DATA FOR THIS EXERCISE Start Marker
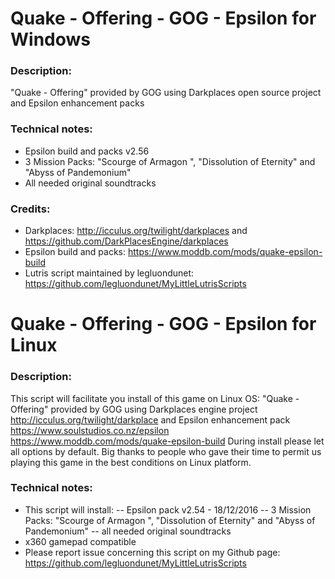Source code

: # Quake - Offering - GOG - Epsilon for Windows

### Description:
"Quake - Offering" provided by GOG using Darkplaces open source project and Epsilon enhancement packs
### Technical notes:
- Epsilon build and packs v2.56
- 3 Mission Packs: "Scourge of Armagon ", "Dissolution of Eternity" and "Abyss of Pandemonium"
- All needed original soundtracks
### Credits:
- Darkplaces: http://icculus.org/twilight/darkplaces and https://github.com/DarkPlacesEngine/darkplaces
- Epsilon build and packs: https://www.moddb.com/mods/quake-epsilon-build
- Lutris script maintained by legluondunet: https://github.com/legluondunet/MyLittleLutrisScripts

# Quake - Offering - GOG - Epsilon for Linux

### Description:
This script will facilitate you install of this game on Linux OS:
"Quake - Offering" provided by GOG using Darkplaces engine project  
http://icculus.org/twilight/darkplace
and Epsilon enhancement pack 
https://www.soulstudios.co.nz/epsilon 
https://www.moddb.com/mods/quake-epsilon-build
During install please let all options by default.
Big thanks to people who gave their time to permit us playing this game in the best conditions on Linux platform.

### Technical notes:
- This script will install:
-- Epsilon pack v2.54 - 18/12/2016
-- 3 Mission Packs: "Scourge of Armagon ", "Dissolution of Eternity" and "Abyss of Pandemonium"
-- all needed original soundtracks
- x360 gamepad compatible
- Please report issue concerning this script on my Github page:
https://github.com/legluondunet/MyLittleLutrisScripts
DATA FOR THIS EXERCISE End Marker
ASSIGNMENT:
Write out the data exactly, and exclude every picture it holds.

SOLUTION TO THIS EXERCISE:
Source code

: # Quake - Offering - GOG - Epsilon for Windows

### Description:
"Quake - Offering" provided by GOG using Darkplaces open source project and Epsilon enhancement packs
### Technical notes:
- Epsilon build and packs v2.56
- 3 Mission Packs: "Scourge of Armagon ", "Dissolution of Eternity" and "Abyss of Pandemonium"
- All needed original soundtracks
### Credits:
- Darkplaces: http://icculus.org/twilight/darkplaces and https://github.com/DarkPlacesEngine/darkplaces
- Epsilon build and packs: https://www.moddb.com/mods/quake-epsilon-build
- Lutris script maintained by legluondunet: https://github.com/legluondunet/MyLittleLutrisScripts

# Quake - Offering - GOG - Epsilon for Linux

### Description:
This script will facilitate you install of this game on Linux OS:
"Quake - Offering" provided by GOG using Darkplaces engine project  
http://icculus.org/twilight/darkplace
and Epsilon enhancement pack 
https://www.soulstudios.co.nz/epsilon 
https://www.moddb.com/mods/quake-epsilon-build
During install please let all options by default.
Big thanks to people who gave their time to permit us playing this game in the best conditions on Linux platform.

### Technical notes:
- This script will install:
-- Epsilon pack v2.54 - 18/12/2016
-- 3 Mission Packs: "Scourge of Armagon ", "Dissolution of Eternity" and "Abyss of Pandemonium"
-- all needed original soundtracks
- x360 gamepad compatible
- Please report issue concerning this script on my Github page:
https://github.com/legluondunet/MyLittleLutrisScripts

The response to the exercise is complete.